Festgeldzinsen sind im August deutlich gesunken - auf den tiefsten Stand seit über einem Jahr, hat das Portal Verivox berechnet. Bei zwei Jahren Laufzeit gibt es bei überregionalen Banken im Schnitt 2,68 Prozent (Stand 12.09.2024). Die Finanzberatung FMH sieht eine Spanne von 2,67 bis 3,5 Prozent Zins auf Festgeld mit einem Jahr Laufzeit aktuell.
Beim Tagesgeld sehen die Beobachter des Portals Verivox aktuell dagegen eine etwas andere Entwicklung, hier haben die Banken die Zinsen demnach zuletzt weitestgehend stabil gehalten, erklärt Verivox.
Beim Tagesgeld sind die Durchschnittszinsen im August bei bundesweit verfügbaren Angeboten sogar minimal gestiegen auf im Schnitt 1,68 Prozent (Stand Ende August). Bei Sparkassen (0,61 Prozent) und regionalen Genossenschaftsbanken (0,63 Prozent) liegen sie laut Verivox im Vergleich dazu niedriger.
In Zukunft dürfte es weiter nach unten gehen – wie schnell, das bleibt abzuwarten. Es kommt darauf an, wie die EZB weiter vorgeht.
Sparer können Zinsschritt entspannt sehen: Es bleibt ein Plus unterm Strich
Trotzdem ist die wirtschaftliche Lage durchaus nicht so düster, wie es auf den ersten Blick wirken mag. Das liegt daran, dass die Inflationsrate deutlich gesunken ist, also dass die Preise nicht mehr so stark steigen.

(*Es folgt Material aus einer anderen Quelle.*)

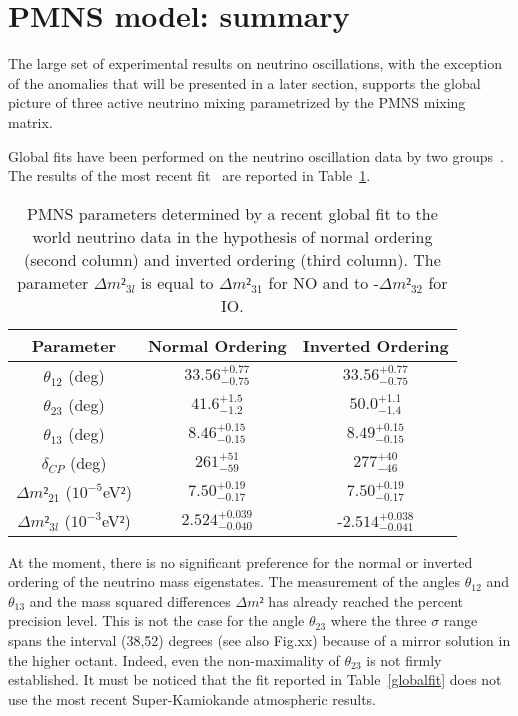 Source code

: \section{ PMNS model: summary}
\label{sec:summary}


The large set of experimental results on neutrino oscillations, with the exception of the anomalies that will be presented in a later section, supports the global picture of three active neutrino mixing parametrized by the PMNS mixing matrix.

Global fits have been performed on the neutrino oscillation data by two groups~\cite{nufit,fogli}.
The results of the most recent fit~\cite{nufit} are reported in Table~\ref{tab:globalfit}.


\begin{table}
\centering
\begin{tabular}{|c|c|c|}
  \hline
  Parameter & Normal Ordering & Inverted Ordering  \\ 
  \hline
$\theta_{12}$ (deg)& $33.56^{+0.77}_{-0.75}$ &  $33.56^{+0.77}_{-0.75}$\\  
  $\theta_{23}$ (deg)& $41.6^{+1.5}_{-1.2}$ &  $50.0^{+1.1}_{-1.4}$\\  
  $\theta_{13}$ (deg)& $8.46^{+0.15}_{-0.15}$ & $8.49^{+0.15}_{-0.15}$ \\  
  $\delta_{CP}$ (deg)&  $261^{+51}_{-59}$& $277^{+40}_{-46}$ \\  
  $\Delta m²_{21}$ ($10^{-5}$eV$²$)& $7.50^{+0.19}_{-0.17}$ & $7.50^{+0.19}_{-0.17}$ \\  
  $\Delta m²_{3l}$ ($10^{-3}$eV$²$)&  $2.524^{+0.039}_{-0.040}$&  -$2.514^{+0.038}_{-0.041}$\\  
  \hline
\end{tabular}
\caption{
PMNS parameters determined by a recent global fit to the world neutrino data \cite{nufit} in the hypothesis of normal ordering (second column) and inverted ordering (third column). The parameter $\Delta m²_{3l}$ is equal to $\Delta m²_{31}$ for NO and to -$\Delta m²_{32}$ for IO. }
\label{tab:globalfit}
\end{table}


At the moment, there is no significant preference for the normal or inverted ordering of the neutrino mass eigenstates. The measurement of the angles $\theta_{12}$ and 
$\theta_{13}$ and the mass squared differences $\Delta m² $ has already reached the percent precision level. This is not the case for the angle $\theta_{23}$ where the three $\sigma$ range spans the interval (38,52) degrees (see also Fig.xx) because of a mirror solution in the higher octant. Indeed, even the non-maximality of $\theta_{23}$ is not firmly established. It must be noticed that the fit reported in Table~\ref{globalfit} does not use the most recent Super-Kamiokande atmospheric results. 

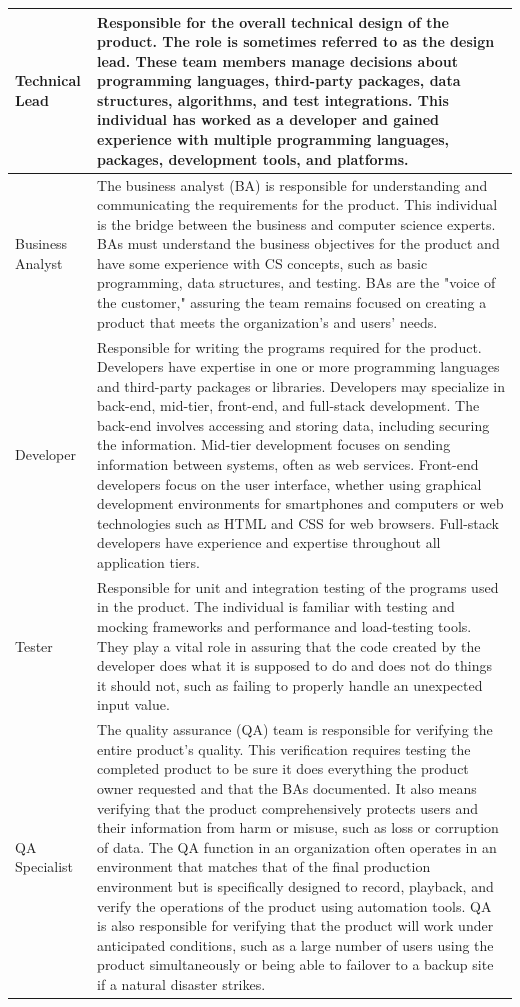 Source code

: \begin{longtable}[H]{p{.8in}|p{3.6in}}
	\hline
	\Tstrut Technical Lead & Responsible for the overall technical design of the product. The role is sometimes referred to as the design lead. These team members manage decisions about programming languages, third-party packages, data structures, algorithms, and test integrations. This individual has worked as a developer and gained experience with multiple programming languages, packages, development tools, and platforms.\\
	\hline
	\Tstrut Business Analyst & The business analyst (BA) is responsible for understanding and communicating the requirements for the product. This individual is the bridge between the business and computer science experts. BAs must understand the business objectives for the product and have some experience with CS concepts, such as basic programming, data structures, and testing. BAs are the "voice of the customer," assuring the team remains focused on creating a product that meets the organization's and users' needs.\\
	\hline
	\Tstrut Developer & Responsible for writing the programs required for the product. Developers have expertise in one or more programming languages and third-party packages or libraries. Developers may specialize in back-end, mid-tier, front-end, and full-stack development. The back-end involves accessing and storing data, including securing the information. Mid-tier development focuses on sending information between systems, often as web services. Front-end developers focus on the user interface, whether using graphical development environments for smartphones and computers or web technologies such as HTML and CSS for web browsers. Full-stack developers have experience and expertise throughout all application tiers. \\
	\hline
	\Tstrut Tester & Responsible for unit and integration testing of the programs used in the product. The individual is familiar with testing and mocking frameworks and performance and load-testing tools. They play a vital role in assuring that the code created by the developer does what it is supposed to do and does not do things it should not, such as failing to properly handle an unexpected input value.\\
	\hline
	\Tstrut QA \linebreak Specialist & The quality assurance (QA) team is responsible for verifying the entire product's quality. This verification requires testing the completed product to be sure it does everything the product owner requested and that the BAs documented. It also means verifying that the product comprehensively protects users and their information from harm or misuse, such as loss or corruption of data. The QA function in an organization often operates in an environment that matches that of the final production environment but is specifically designed to record, playback, and verify the operations of the product using automation tools. QA is also responsible for verifying that the product will work under anticipated conditions, such as a large number of users using the product simultaneously or being able to failover to a backup site if a natural disaster strikes.\\

\end{longtable}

Das führt dazu, dass der Realzins gestiegen ist, also das, was wirklich hängen bleibt, wenn man mit einberechnet, wie viel Kaufkraft das Geld durch die Inflation noch hat. Bei einem zweijährigen Festgeld mit durchschnittlichem Zins sehen die Beobachter von Verivox einen neuen Realzins-Rekord von 0,78 Prozent.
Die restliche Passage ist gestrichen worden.